- [WORK REQUEST]: From the first line to the last, return the data exactly as it stands.

-- Opening Marker --

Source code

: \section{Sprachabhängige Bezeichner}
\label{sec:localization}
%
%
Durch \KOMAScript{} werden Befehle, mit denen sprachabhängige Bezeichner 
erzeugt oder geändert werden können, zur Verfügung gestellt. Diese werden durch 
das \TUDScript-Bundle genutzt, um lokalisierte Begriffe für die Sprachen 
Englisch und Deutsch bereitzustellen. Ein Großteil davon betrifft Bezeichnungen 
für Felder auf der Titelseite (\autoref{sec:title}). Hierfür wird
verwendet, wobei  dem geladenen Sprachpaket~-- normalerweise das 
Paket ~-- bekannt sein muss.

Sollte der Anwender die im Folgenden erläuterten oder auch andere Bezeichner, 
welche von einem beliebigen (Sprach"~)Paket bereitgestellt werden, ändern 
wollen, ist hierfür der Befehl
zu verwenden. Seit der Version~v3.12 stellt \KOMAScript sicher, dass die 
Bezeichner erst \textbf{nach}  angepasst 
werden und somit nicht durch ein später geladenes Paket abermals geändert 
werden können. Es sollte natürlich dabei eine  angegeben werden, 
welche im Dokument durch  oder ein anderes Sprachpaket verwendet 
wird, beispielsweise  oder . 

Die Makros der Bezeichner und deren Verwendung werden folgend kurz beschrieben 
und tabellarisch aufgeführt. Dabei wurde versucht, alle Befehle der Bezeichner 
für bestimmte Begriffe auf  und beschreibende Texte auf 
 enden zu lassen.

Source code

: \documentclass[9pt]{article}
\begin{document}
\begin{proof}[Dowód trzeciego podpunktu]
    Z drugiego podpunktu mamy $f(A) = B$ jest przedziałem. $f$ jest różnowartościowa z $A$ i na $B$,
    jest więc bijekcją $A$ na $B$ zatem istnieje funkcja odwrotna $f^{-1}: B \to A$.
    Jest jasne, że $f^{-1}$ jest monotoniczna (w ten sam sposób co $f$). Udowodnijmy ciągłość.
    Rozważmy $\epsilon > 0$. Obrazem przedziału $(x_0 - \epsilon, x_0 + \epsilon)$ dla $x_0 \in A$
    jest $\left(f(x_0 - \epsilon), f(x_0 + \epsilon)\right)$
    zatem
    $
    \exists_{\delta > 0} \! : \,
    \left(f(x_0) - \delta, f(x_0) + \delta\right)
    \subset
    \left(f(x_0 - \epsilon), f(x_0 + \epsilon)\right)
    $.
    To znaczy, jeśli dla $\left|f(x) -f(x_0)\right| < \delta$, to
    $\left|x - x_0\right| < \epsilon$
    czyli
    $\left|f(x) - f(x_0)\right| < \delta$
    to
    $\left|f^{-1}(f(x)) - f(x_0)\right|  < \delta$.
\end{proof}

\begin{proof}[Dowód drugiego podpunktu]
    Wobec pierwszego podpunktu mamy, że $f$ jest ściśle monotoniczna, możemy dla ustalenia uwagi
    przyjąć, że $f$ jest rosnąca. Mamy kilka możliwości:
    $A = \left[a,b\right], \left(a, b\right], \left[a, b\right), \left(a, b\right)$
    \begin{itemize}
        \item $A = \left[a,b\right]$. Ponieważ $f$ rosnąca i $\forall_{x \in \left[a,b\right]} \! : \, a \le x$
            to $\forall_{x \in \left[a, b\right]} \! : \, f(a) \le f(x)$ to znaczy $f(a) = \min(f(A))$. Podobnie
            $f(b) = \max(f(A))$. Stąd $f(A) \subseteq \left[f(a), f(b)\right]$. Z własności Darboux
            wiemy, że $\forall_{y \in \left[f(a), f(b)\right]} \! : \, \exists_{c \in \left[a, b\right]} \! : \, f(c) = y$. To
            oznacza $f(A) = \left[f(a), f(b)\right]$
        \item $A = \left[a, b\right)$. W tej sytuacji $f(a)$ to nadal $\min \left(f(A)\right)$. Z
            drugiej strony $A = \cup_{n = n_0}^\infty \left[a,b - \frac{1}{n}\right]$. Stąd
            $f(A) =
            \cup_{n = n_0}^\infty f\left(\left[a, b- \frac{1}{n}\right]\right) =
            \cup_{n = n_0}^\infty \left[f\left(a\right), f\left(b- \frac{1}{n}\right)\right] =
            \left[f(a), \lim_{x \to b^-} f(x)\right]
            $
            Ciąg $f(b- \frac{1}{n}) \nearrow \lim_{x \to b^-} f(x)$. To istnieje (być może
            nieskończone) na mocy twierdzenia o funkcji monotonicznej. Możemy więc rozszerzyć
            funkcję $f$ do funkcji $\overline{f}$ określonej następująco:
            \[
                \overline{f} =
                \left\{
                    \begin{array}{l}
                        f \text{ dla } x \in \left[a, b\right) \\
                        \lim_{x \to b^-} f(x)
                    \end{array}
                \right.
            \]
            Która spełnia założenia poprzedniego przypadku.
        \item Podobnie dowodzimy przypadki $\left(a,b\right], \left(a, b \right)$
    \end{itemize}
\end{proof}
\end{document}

-- Closing Marker --

- [RESULT BELOW]:
Source code

: \section{Sprachabhängige Bezeichner}
\label{sec:localization}
%
%
Durch \KOMAScript{} werden Befehle, mit denen sprachabhängige Bezeichner 
erzeugt oder geändert werden können, zur Verfügung gestellt. Diese werden durch 
das \TUDScript-Bundle genutzt, um lokalisierte Begriffe für die Sprachen 
Englisch und Deutsch bereitzustellen. Ein Großteil davon betrifft Bezeichnungen 
für Felder auf der Titelseite (\autoref{sec:title}). Hierfür wird
verwendet, wobei  dem geladenen Sprachpaket~-- normalerweise das 
Paket ~-- bekannt sein muss.

Sollte der Anwender die im Folgenden erläuterten oder auch andere Bezeichner, 
welche von einem beliebigen (Sprach"~)Paket bereitgestellt werden, ändern 
wollen, ist hierfür der Befehl
zu verwenden. Seit der Version~v3.12 stellt \KOMAScript sicher, dass die 
Bezeichner erst \textbf{nach}  angepasst 
werden und somit nicht durch ein später geladenes Paket abermals geändert 
werden können. Es sollte natürlich dabei eine  angegeben werden, 
welche im Dokument durch  oder ein anderes Sprachpaket verwendet 
wird, beispielsweise  oder . 

Die Makros der Bezeichner und deren Verwendung werden folgend kurz beschrieben 
und tabellarisch aufgeführt. Dabei wurde versucht, alle Befehle der Bezeichner 
für bestimmte Begriffe auf  und beschreibende Texte auf 
 enden zu lassen.

Source code

: \documentclass[9pt]{article}
\begin{document}
\begin{proof}[Dowód trzeciego podpunktu]
    Z drugiego podpunktu mamy $f(A) = B$ jest przedziałem. $f$ jest różnowartościowa z $A$ i na $B$,
    jest więc bijekcją $A$ na $B$ zatem istnieje funkcja odwrotna $f^{-1}: B \to A$.
    Jest jasne, że $f^{-1}$ jest monotoniczna (w ten sam sposób co $f$). Udowodnijmy ciągłość.
    Rozważmy $\epsilon > 0$. Obrazem przedziału $(x_0 - \epsilon, x_0 + \epsilon)$ dla $x_0 \in A$
    jest $\left(f(x_0 - \epsilon), f(x_0 + \epsilon)\right)$
    zatem
    $
    \exists_{\delta > 0} \! : \,
    \left(f(x_0) - \delta, f(x_0) + \delta\right)
    \subset
    \left(f(x_0 - \epsilon), f(x_0 + \epsilon)\right)
    $.
    To znaczy, jeśli dla $\left|f(x) -f(x_0)\right| < \delta$, to
    $\left|x - x_0\right| < \epsilon$
    czyli
    $\left|f(x) - f(x_0)\right| < \delta$
    to
    $\left|f^{-1}(f(x)) - f(x_0)\right|  < \delta$.
\end{proof}

\begin{proof}[Dowód drugiego podpunktu]
    Wobec pierwszego podpunktu mamy, że $f$ jest ściśle monotoniczna, możemy dla ustalenia uwagi
    przyjąć, że $f$ jest rosnąca. Mamy kilka możliwości:
    $A = \left[a,b\right], \left(a, b\right], \left[a, b\right), \left(a, b\right)$
    \begin{itemize}
        \item $A = \left[a,b\right]$. Ponieważ $f$ rosnąca i $\forall_{x \in \left[a,b\right]} \! : \, a \le x$
            to $\forall_{x \in \left[a, b\right]} \! : \, f(a) \le f(x)$ to znaczy $f(a) = \min(f(A))$. Podobnie
            $f(b) = \max(f(A))$. Stąd $f(A) \subseteq \left[f(a), f(b)\right]$. Z własności Darboux
            wiemy, że $\forall_{y \in \left[f(a), f(b)\right]} \! : \, \exists_{c \in \left[a, b\right]} \! : \, f(c) = y$. To
            oznacza $f(A) = \left[f(a), f(b)\right]$
        \item $A = \left[a, b\right)$. W tej sytuacji $f(a)$ to nadal $\min \left(f(A)\right)$. Z
            drugiej strony $A = \cup_{n = n_0}^\infty \left[a,b - \frac{1}{n}\right]$. Stąd
            $f(A) =
            \cup_{n = n_0}^\infty f\left(\left[a, b- \frac{1}{n}\right]\right) =
            \cup_{n = n_0}^\infty \left[f\left(a\right), f\left(b- \frac{1}{n}\right)\right] =
            \left[f(a), \lim_{x \to b^-} f(x)\right]
            $
            Ciąg $f(b- \frac{1}{n}) \nearrow \lim_{x \to b^-} f(x)$. To istnieje (być może
            nieskończone) na mocy twierdzenia o funkcji monotonicznej. Możemy więc rozszerzyć
            funkcję $f$ do funkcji $\overline{f}$ określonej następująco:
            \[
                \overline{f} =
                \left\{
                    \begin{array}{l}
                        f \text{ dla } x \in \left[a, b\right) \\
                        \lim_{x \to b^-} f(x)
                    \end{array}
                \right.
            \]
            Która spełnia założenia poprzedniego przypadku.
        \item Podobnie dowodzimy przypadki $\left(a,b\right], \left(a, b \right)$
    \end{itemize}
\end{proof}
\end{document}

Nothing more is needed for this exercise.